Seb looked at the large double doors. Other than a slit down the middle, they had nothing. Neither can I.
Sparks caught up with the pair next, then Bruke, then finally Reyes.
“You’re not very fast,” Sparks said to the ex-marine, a sneer of derision on her small face.
“How about we focus on that thing, yeah?” Seb said, pointing at the lion creature. Still about twenty-five metres away, it was closing down on them fast. While he watched it, he noticed Sparks turn to look at the locked doors. If anyone could get them in there, it would be her.
The creature closed down on them.
Sparks stepped back from the doors and pointed up. “The electric panel’s up there.”
“You think you can get in if you have access to that?” Reyes said between gasps.

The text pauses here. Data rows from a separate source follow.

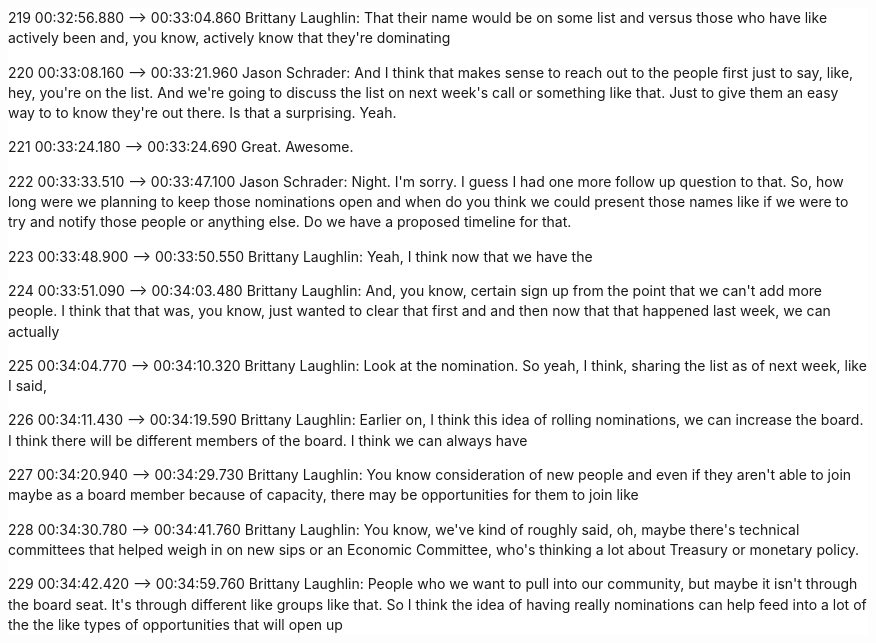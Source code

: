 219
00:32:56.880 --> 00:33:04.860
Brittany Laughlin: That their name would be on some list and versus those who have like actively been and, you know, actively know that they're dominating

220
00:33:08.160 --> 00:33:21.960
Jason Schrader: And I think that makes sense to reach out to the people first just to say, like, hey, you're on the list. And we're going to discuss the list on next week's call or something like that. Just to give them an easy way to to know they're out there. Is that a surprising. Yeah.

221
00:33:24.180 --> 00:33:24.690
Great. Awesome.

222
00:33:33.510 --> 00:33:47.100
Jason Schrader: Night. I'm sorry. I guess I had one more follow up question to that. So, how long were we planning to keep those nominations open and when do you think we could present those names like if we were to try and notify those people or anything else. Do we have a proposed timeline for that.

223
00:33:48.900 --> 00:33:50.550
Brittany Laughlin: Yeah, I think now that we have the

224
00:33:51.090 --> 00:34:03.480
Brittany Laughlin: And, you know, certain sign up from the point that we can't add more people. I think that that was, you know, just wanted to clear that first and and then now that that happened last week, we can actually

225
00:34:04.770 --> 00:34:10.320
Brittany Laughlin: Look at the nomination. So yeah, I think, sharing the list as of next week, like I said,

226
00:34:11.430 --> 00:34:19.590
Brittany Laughlin: Earlier on, I think this idea of rolling nominations, we can increase the board. I think there will be different members of the board. I think we can always have

227
00:34:20.940 --> 00:34:29.730
Brittany Laughlin: You know consideration of new people and even if they aren't able to join maybe as a board member because of capacity, there may be opportunities for them to join like

228
00:34:30.780 --> 00:34:41.760
Brittany Laughlin: You know, we've kind of roughly said, oh, maybe there's technical committees that helped weigh in on new sips or an Economic Committee, who's thinking a lot about Treasury or monetary policy.

229
00:34:42.420 --> 00:34:59.760
Brittany Laughlin: People who we want to pull into our community, but maybe it isn't through the board seat. It's through different like groups like that. So I think the idea of having really nominations can help feed into a lot of the the like types of opportunities that will open up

“Does a two-headed lion-dragon thing like humans for breakfast?”
“Huh?”
“Yes, dammit. But how can I get up there?”
About twenty metres of crumbling ruins between the group and the creature now. Seb’s heart sped, but before he could say anything, he heard Reyes say to Sparks, “Get on my back.”
“What? No! I’m not some kind of circus monkey.”

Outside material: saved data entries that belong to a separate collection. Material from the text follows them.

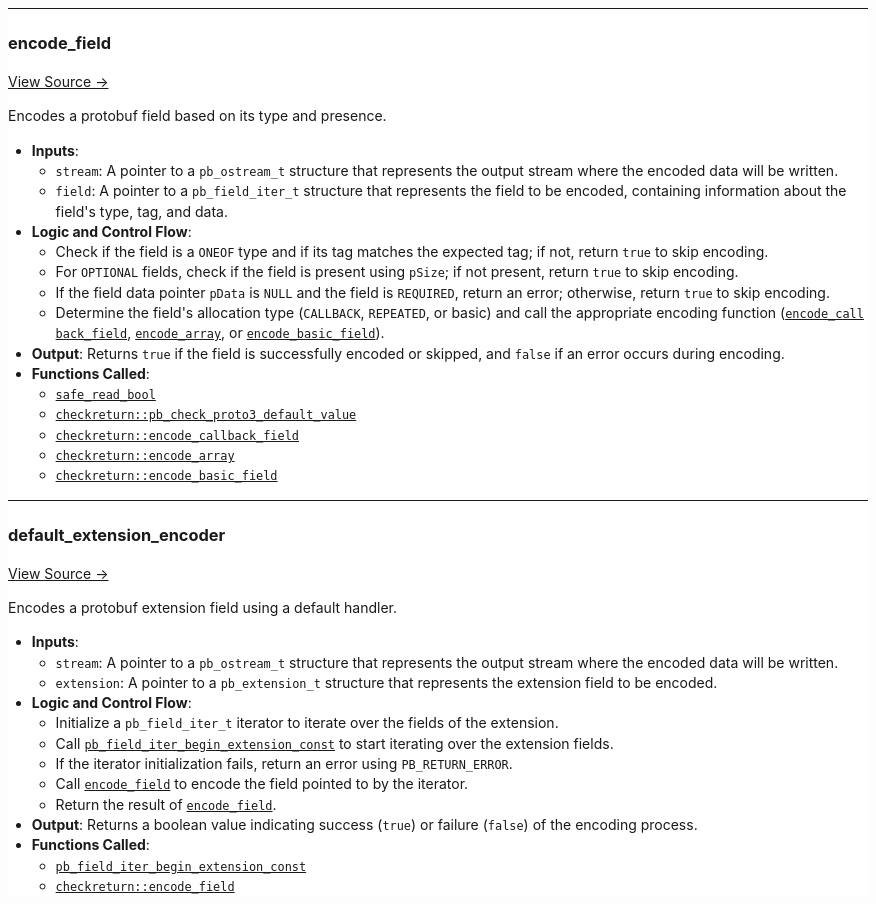 
---
### encode\_field
[View Source →](<../../../../../src/ballet/nanopb/pb_encode.c#L418>)

Encodes a protobuf field based on its type and presence.
- **Inputs**:
    - ``stream``: A pointer to a `pb_ostream_t` structure that represents the output stream where the encoded data will be written.
    - ``field``: A pointer to a `pb_field_iter_t` structure that represents the field to be encoded, containing information about the field's type, tag, and data.
- **Logic and Control Flow**:
    - Check if the field is a `ONEOF` type and if its tag matches the expected tag; if not, return `true` to skip encoding.
    - For `OPTIONAL` fields, check if the field is present using `pSize`; if not present, return `true` to skip encoding.
    - If the field data pointer `pData` is `NULL` and the field is `REQUIRED`, return an error; otherwise, return `true` to skip encoding.
    - Determine the field's allocation type (`CALLBACK`, `REPEATED`, or basic) and call the appropriate encoding function ([`encode_callback_field`](<#checkreturnencode_callback_field>), [`encode_array`](<#checkreturnencode_array>), or [`encode_basic_field`](<#checkreturnencode_basic_field>)).
- **Output**: Returns `true` if the field is successfully encoded or skipped, and `false` if an error occurs during encoding.
- **Functions Called**:
    - [`safe_read_bool`](<#safe_read_bool>)
    - [`checkreturn::pb_check_proto3_default_value`](<#checkreturnpb_check_proto3_default_value>)
    - [`checkreturn::encode_callback_field`](<#checkreturnencode_callback_field>)
    - [`checkreturn::encode_array`](<#checkreturnencode_array>)
    - [`checkreturn::encode_basic_field`](<#checkreturnencode_basic_field>)


---
### default\_extension\_encoder
[View Source →](<../../../../../src/ballet/nanopb/pb_encode.c#L474>)

Encodes a protobuf extension field using a default handler.
- **Inputs**:
    - ``stream``: A pointer to a `pb_ostream_t` structure that represents the output stream where the encoded data will be written.
    - ``extension``: A pointer to a `pb_extension_t` structure that represents the extension field to be encoded.
- **Logic and Control Flow**:
    - Initialize a `pb_field_iter_t` iterator to iterate over the fields of the extension.
    - Call [`pb_field_iter_begin_extension_const`](<pb_common.c.md#pb_field_iter_begin_extension_const>) to start iterating over the extension fields.
    - If the iterator initialization fails, return an error using `PB_RETURN_ERROR`.
    - Call [`encode_field`](<#checkreturnencode_field>) to encode the field pointed to by the iterator.
    - Return the result of [`encode_field`](<#checkreturnencode_field>).
- **Output**: Returns a boolean value indicating success (`true`) or failure (`false`) of the encoding process.
- **Functions Called**:
    - [`pb_field_iter_begin_extension_const`](<pb_common.c.md#pb_field_iter_begin_extension_const>)
    - [`checkreturn::encode_field`](<#checkreturnencode_field>)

“I can climb up there. If you get on my back, I can still climb up there. You being so small and all.”
Fifteen metres away.
A slight pause—barely noticeable even with his world slowed down—Seb then listened to Sparks climb onto Reyes’ back, grumbling as she did so.

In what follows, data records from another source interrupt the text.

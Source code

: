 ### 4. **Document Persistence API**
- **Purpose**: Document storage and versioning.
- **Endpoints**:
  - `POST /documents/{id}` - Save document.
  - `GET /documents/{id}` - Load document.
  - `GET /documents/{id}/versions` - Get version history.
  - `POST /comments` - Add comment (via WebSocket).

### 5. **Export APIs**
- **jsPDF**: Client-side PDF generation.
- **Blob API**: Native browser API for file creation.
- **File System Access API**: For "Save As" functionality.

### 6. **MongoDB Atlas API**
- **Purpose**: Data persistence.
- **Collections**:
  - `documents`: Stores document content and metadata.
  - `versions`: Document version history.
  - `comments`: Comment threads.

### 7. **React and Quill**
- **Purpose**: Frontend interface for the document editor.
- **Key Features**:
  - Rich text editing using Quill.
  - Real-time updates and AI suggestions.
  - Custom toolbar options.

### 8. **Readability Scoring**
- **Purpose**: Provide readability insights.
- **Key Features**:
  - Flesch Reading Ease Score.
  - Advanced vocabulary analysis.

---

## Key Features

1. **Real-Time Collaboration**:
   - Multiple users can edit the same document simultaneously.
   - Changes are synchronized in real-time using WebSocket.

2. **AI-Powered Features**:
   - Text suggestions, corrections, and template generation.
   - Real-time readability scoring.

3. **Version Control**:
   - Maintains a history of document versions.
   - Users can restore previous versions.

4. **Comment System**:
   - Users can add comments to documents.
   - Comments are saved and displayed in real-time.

Ten metres between them and the lion. Seb briefly looked away from the creature to see Reyes start to climb the side of the structure. Although she found small cracks and crevices to cling on to, it looked like she moved up it as if her hands and feet stuck to the walls.
Before Seb could do anything about the creature, Bruke yelled, the primal sound lighting Seb’s skin with gooseflesh. To see his friend flipping out helped him relax. If only the stocky beast could turn it on at will. It would be wonderful to be able to rely on his talents.
A regular Jekyll and Hyde, when Bruke flipped into beast mode, nothing could stop him. As he charged forwards, Seb jumped aside so he didn’t get trampled.
Both Bruke and the creature met a few metres away and halted in front of one another. Despite dwarfing Bruke, some of the beast’s confidence had clearly left it. The aggression of seconds ago had been ever so slightly diluted in the face of Bruke’s fury.
The lion then leaped forward and Bruke’s yell turned into a roar. It rang louder than anything the mutant creature had managed so far.
The lion stopped again. Even Seb wouldn’t want to fight Bruke in his current frame of mind.
Then Bruke went off. A whirling mess of limbs, he charged at the lion, landing several blows, the beast flinching away from each one.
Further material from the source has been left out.